Home College of Environmental Design UC Berkeley

LA C231
(Cross-listed with CP 251)


Environmental Planning and Regulation

Fall 2006

Instructor:
Tim Duane

Lecture (CCN: 48617) M 9:30 – 11P TBA

Units: 3

 

The purpose of this course is to give you (1) a broad overview of the processes by which environmental policy, planning, and regulation are formulated and (2) a deeper understanding of a selected sub-set of regulatory systems. We will initially explore the role of the legislature, administrative agencies, and the courts in the development and implementation of environmental regulations. Our primary case study this semester will be the wetlands provisions of the Clean Water Act, the subject of the U.S. Supreme Court’s recent opinion(s?) in Rapanos et ux., et al. v. United States (No. 04-1034, decided June 19, 2006).

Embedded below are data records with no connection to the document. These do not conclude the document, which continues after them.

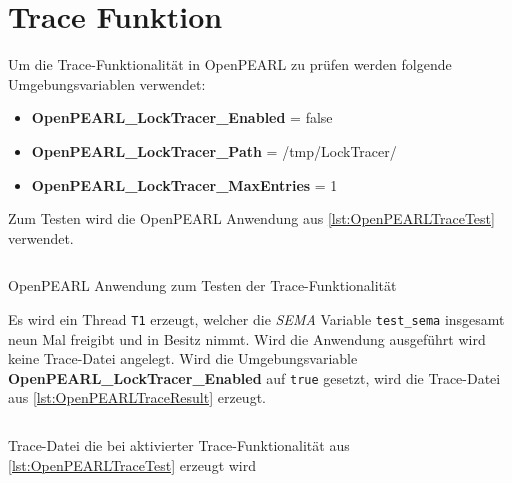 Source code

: \section{Trace Funktion}\label{Validierung:Trace Funktion}
\label{section:ValidierungTraceFunktion}
Um die Trace-Funktionalität in OpenPEARL zu prüfen werden folgende
Umgebungsvariablen verwendet:
\begin{itemize}
  \item \textbf{OpenPEARL\-\_LockTracer\-\_Enabled} = false
  \item \textbf{OpenPEARL\-\_LockTracer\-\_Path} = /tmp/LockTracer/
  \item \textbf{OpenPEARL\-\_LockTracer\-\_MaxEntries} = 1
\end{itemize}
Zum Testen wird die OpenPEARL Anwendung aus \cref{lst:OpenPEARLTraceTest}
verwendet. 
\begin{listing}[ht]
  \inputminted[frame=lines,linenos]{vim}{./OpenPEARL/TraceTest.prl}
  \caption{OpenPEARL Anwendung zum Testen der Trace-Funktionalität}
  \label{lst:OpenPEARLTraceTest}
\end{listing}
Es wird ein Thread \texttt{T1} erzeugt, welcher die \emph{SEMA} Variable
\texttt{test\_sema} insgesamt neun Mal freigibt und in Besitz nimmt. Wird die
Anwendung ausgeführt wird keine Trace-Datei angelegt. Wird die Umgebungsvariable
\textbf{OpenPEARL\-\_LockTracer\-\_Enabled} auf \texttt{true} gesetzt, wird die
Trace-Datei aus \cref{lst:OpenPEARLTraceResult} erzeugt.
\begin{listing}[ht]
  \begin{minipage}[ht]{\linewidth}
    \begin{multicols}{2}
      \inputminted[linenos]{text}{./OpenPEARL/TraceTestResult.log}
    \end{multicols}
    \caption{Trace-Datei die bei aktivierter Trace-Funktionalität aus \cref{lst:OpenPEARLTraceTest} erzeugt wird}
  \label{lst:OpenPEARLTraceResult}
  \end{minipage}
\end{listing}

We will then explore broad concepts related to the economic valuation of environmental protection and the economic efficiency of regulation. We will then shift to a broader examination of the politics of environmental regulation through an exploration of the evolution of water quality regulation. Within this section, we will examine the structure of the Clean Water Act for lessons about why particular forms of regulation are likely to face significant political opposition or fail to address the pollution problem adequately. You will play the role of a U.S. Senator in a mock legislative debate to amend the Clean Water Act. We will split those assignments equally by party affiliation and regionally throughout the U.S. We will then shift our focus from economics and politics to the application of regulations. In particular, we will examine three important Federal regulatory systems and how they play out on the ground: (1) the National Environmental Policy Act; (2) the Endangered Species Act, (3) the Clean Water Act. These three laws and their associated regulations will be studied through a review of case law and a case study involving the permitting of the new UC-Merced campus. The UC-Merced planning/siting case study will illustrate Yogi Berra’s keen observation: “In theory, there is no gap between theory and practice—but in practice, the gap is rather large.”

Grading: (1) economics assignment (20%), (2) legislative simulation (20%), (3) judicial simulation (20%); (4) participation in class discussions (10%); and (4) 10-page decision (30%).